Katie from The Cat Bed (I recommend checking out her fantastic blog) asked me to participate in a Blog Hop that features new women writers across all genres, and celebrates why we are writing. I am quite honored that she nominated me to participate, given how highly I think of her and her great blog.
Although I don’t quite consider myself a writer, I’ve always loved to write. As a child writing was part of who I was; I would sit for hours crafting my own short stories, writing poems, and using the books I loved reading as inspiration. I’ve always been a quiet, private person, and have found it easiest to communicate my thoughts through writing, when I have time to think and reflect on what I want to say. And although I pursued a career in book publishing, the role I was in did not require much writing, and over the years I started to lose my imagination for the craft.
I started writing again after my husband and I experienced our second miscarriage, first just privately, to begin processing all that we had been through. I was searching for some sort of meaning in the experience, looking for answers, and trying to find strength through our journey. Thinking about what we were going through and putting it into words on paper helped me process and deepen the experience.
What am I working on/writing?
Right now I am just focused on my blog. At any given moment I have a handful of posts in progress and a list of topics and ideas that I want to write about. I’m also continually reading articles and researching all things related to pregnancy loss and grief healing that I hope to explore in future posts and provide to my readers as a resource.
How does my work differ from other writers in my genre?
As I’ve gotten more involved in the blogging community and started following the incredible stories of so many women that are experiencing repeat pregnancy loss and/or infertility, what’s really struck me is just how much of a shared experience this is. The spectrum of emotions, from jealousy, to shame, to grief, to utter helplessness and frustration, is something that we all experience, and to a level of intensity we may have never quite anticipated or understood had we not gone through this. My blog follows the same roller coaster experience that so many others face, only in the context of my own life.
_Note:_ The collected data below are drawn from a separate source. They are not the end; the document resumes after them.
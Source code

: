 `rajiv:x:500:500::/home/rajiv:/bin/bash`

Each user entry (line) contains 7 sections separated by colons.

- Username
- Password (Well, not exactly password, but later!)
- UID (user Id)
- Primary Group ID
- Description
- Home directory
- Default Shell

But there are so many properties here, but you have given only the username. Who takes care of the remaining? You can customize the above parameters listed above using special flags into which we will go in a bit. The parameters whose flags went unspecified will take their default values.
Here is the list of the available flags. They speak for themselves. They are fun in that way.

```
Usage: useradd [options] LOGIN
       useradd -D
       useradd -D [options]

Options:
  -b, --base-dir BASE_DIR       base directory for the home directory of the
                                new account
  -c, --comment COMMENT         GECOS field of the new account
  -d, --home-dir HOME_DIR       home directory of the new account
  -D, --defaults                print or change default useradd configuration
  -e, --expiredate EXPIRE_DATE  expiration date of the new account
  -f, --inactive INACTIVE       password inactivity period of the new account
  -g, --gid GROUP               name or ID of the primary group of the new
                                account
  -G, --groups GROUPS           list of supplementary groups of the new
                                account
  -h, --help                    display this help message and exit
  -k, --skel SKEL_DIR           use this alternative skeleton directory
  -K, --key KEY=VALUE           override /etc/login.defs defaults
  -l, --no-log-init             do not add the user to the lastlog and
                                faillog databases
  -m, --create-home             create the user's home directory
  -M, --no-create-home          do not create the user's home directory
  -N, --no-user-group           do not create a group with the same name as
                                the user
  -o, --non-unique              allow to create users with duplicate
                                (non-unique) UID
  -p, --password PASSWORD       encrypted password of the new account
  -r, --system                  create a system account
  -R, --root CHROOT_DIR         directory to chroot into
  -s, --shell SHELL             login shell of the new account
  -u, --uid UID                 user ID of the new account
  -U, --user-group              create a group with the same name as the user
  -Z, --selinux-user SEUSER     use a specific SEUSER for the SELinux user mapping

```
What I’ve started to explore, which may differentiate my blog slightly, are the psychological ramifications of miscarriage. This is an area that I hope to develop further through researching studies and other academic sources, to help other women understand what we are actually faced with when we suffer a miscarriage and how to heal in a healthy way.
Why do I write what I do?
My miscarriages have had a huge impact on my life. Facing these losses, as well as the reality that there is a possibility that we may not be able to have biological children, has caused me to grieve in a way I never have before. And the heartache and struggle stays with you, month after month. The experience has changed me. It’s deepened me as a person, taught me many hard lessons, and as cliché as it is, made me much stronger.
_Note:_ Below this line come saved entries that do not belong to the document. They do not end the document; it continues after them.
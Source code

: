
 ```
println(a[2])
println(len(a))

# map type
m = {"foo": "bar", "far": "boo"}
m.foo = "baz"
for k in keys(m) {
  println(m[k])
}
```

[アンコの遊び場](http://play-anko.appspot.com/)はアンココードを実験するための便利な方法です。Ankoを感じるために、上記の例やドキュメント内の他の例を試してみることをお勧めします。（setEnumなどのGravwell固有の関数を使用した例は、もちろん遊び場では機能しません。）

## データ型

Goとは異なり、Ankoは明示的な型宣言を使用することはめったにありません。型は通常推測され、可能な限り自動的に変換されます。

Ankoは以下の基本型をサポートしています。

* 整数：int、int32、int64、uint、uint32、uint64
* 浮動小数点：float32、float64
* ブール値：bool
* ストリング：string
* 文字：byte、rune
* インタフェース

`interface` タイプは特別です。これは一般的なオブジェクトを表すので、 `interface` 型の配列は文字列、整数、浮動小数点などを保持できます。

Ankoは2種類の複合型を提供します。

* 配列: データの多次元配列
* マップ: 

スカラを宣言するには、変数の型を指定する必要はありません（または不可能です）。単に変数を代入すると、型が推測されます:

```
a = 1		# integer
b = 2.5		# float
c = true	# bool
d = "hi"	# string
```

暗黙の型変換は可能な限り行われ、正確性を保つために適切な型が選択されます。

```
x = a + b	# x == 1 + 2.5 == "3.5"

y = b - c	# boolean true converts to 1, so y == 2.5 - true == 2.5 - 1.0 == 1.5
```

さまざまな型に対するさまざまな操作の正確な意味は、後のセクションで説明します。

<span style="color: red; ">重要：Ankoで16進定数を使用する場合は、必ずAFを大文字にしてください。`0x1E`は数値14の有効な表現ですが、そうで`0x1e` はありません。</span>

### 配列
I decided to write publicly about my experience initially to help other women. Although I’m a private person, I really struggled with the silence that surrounds miscarriage. Grief is such an isolating experience, and miscarriage is even more isolating because it is so hard for others to truly understand if they haven’t experienced it themselves. Plus, there is little societal recognition for the loss. I also think in our society we find nobility in silent suffering. But I think we also should validate those that can embrace, acknowledge and be honest about difficult emotions. I started this blog to set out to do just that. I wanted to be one more voice in this taboo community, and let other women know they are not alone in their suffering. That’s also why I decided against blogging anonymously, although I completely respect the decision to keep fertility struggles private.
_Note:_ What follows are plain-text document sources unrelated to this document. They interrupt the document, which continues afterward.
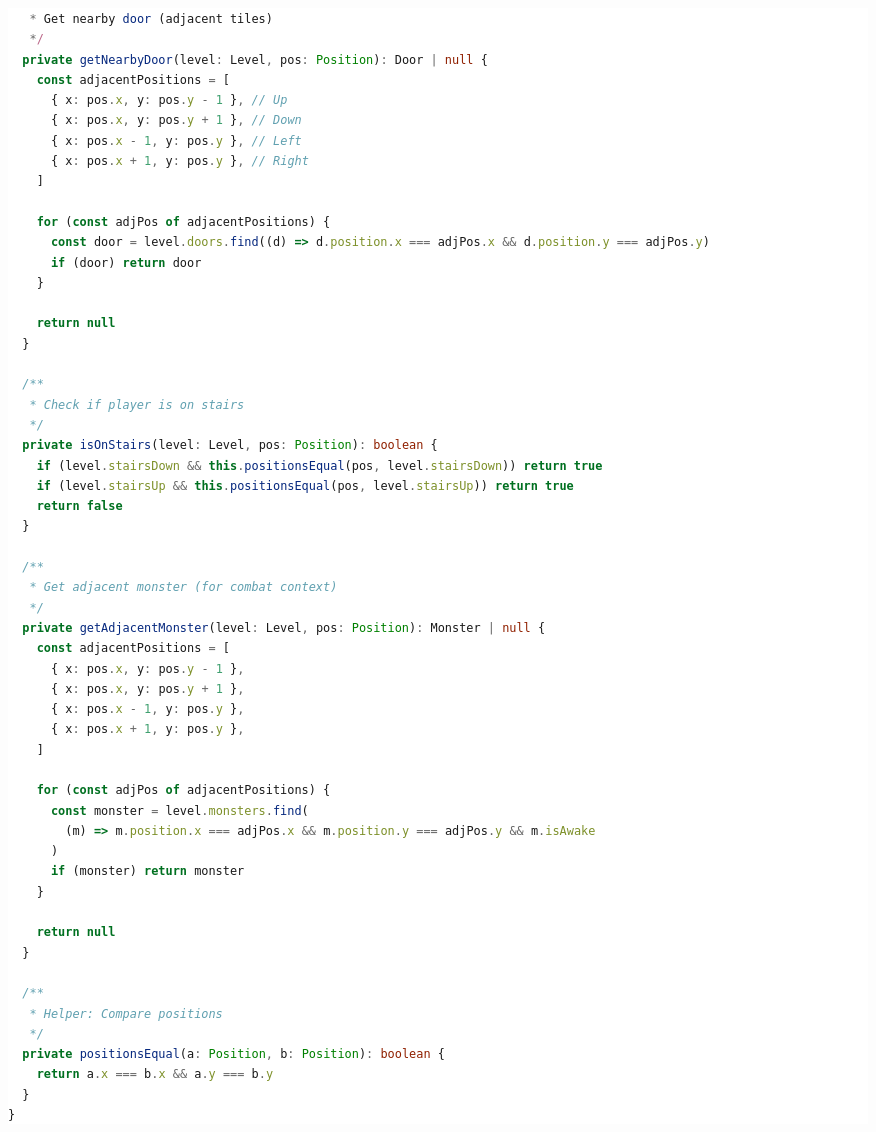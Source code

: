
 ```typescript
   * Get nearby door (adjacent tiles)
   */
  private getNearbyDoor(level: Level, pos: Position): Door | null {
    const adjacentPositions = [
      { x: pos.x, y: pos.y - 1 }, // Up
      { x: pos.x, y: pos.y + 1 }, // Down
      { x: pos.x - 1, y: pos.y }, // Left
      { x: pos.x + 1, y: pos.y }, // Right
    ]

    for (const adjPos of adjacentPositions) {
      const door = level.doors.find((d) => d.position.x === adjPos.x && d.position.y === adjPos.y)
      if (door) return door
    }

    return null
  }

  /**
   * Check if player is on stairs
   */
  private isOnStairs(level: Level, pos: Position): boolean {
    if (level.stairsDown && this.positionsEqual(pos, level.stairsDown)) return true
    if (level.stairsUp && this.positionsEqual(pos, level.stairsUp)) return true
    return false
  }

  /**
   * Get adjacent monster (for combat context)
   */
  private getAdjacentMonster(level: Level, pos: Position): Monster | null {
    const adjacentPositions = [
      { x: pos.x, y: pos.y - 1 },
      { x: pos.x, y: pos.y + 1 },
      { x: pos.x - 1, y: pos.y },
      { x: pos.x + 1, y: pos.y },
    ]

    for (const adjPos of adjacentPositions) {
      const monster = level.monsters.find(
        (m) => m.position.x === adjPos.x && m.position.y === adjPos.y && m.isAwake
      )
      if (monster) return monster
    }

    return null
  }

  /**
   * Helper: Compare positions
   */
  private positionsEqual(a: Position, b: Position): boolean {
    return a.x === b.x && a.y === b.y
  }
}
```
In addition, there is such a lack of knowledge and research surrounding pregnancy loss and infertility. I hope to continue to write about the emotional repercussions I’ve faced, as well as learn more about the medical aspect of repeat pregnancy loss and infertility. Eventually I’d love to start a foundation to promote medical research in this area, and provide psychological services for women suffering through this. There is a huge need for this in the US.
Next Week’s Blog Hopper
I am excited to share with you next week’s blog hopper, When Dreams Become Rainbows. I really admire this blogger and have found her writing be full of wit, candor, and honesty. I encourage you to check out her site.
I’m a 27-year old (as of next month, haha) army wife/publishing graduate student from Boston, MA. I’m attending Emerson College for my MA in Publishing and Writing. I live with my husband and our two cats. I love wine, chocolate, Joss Whedon, and music. I’ve been with my husband for 8 years, married for 2 years.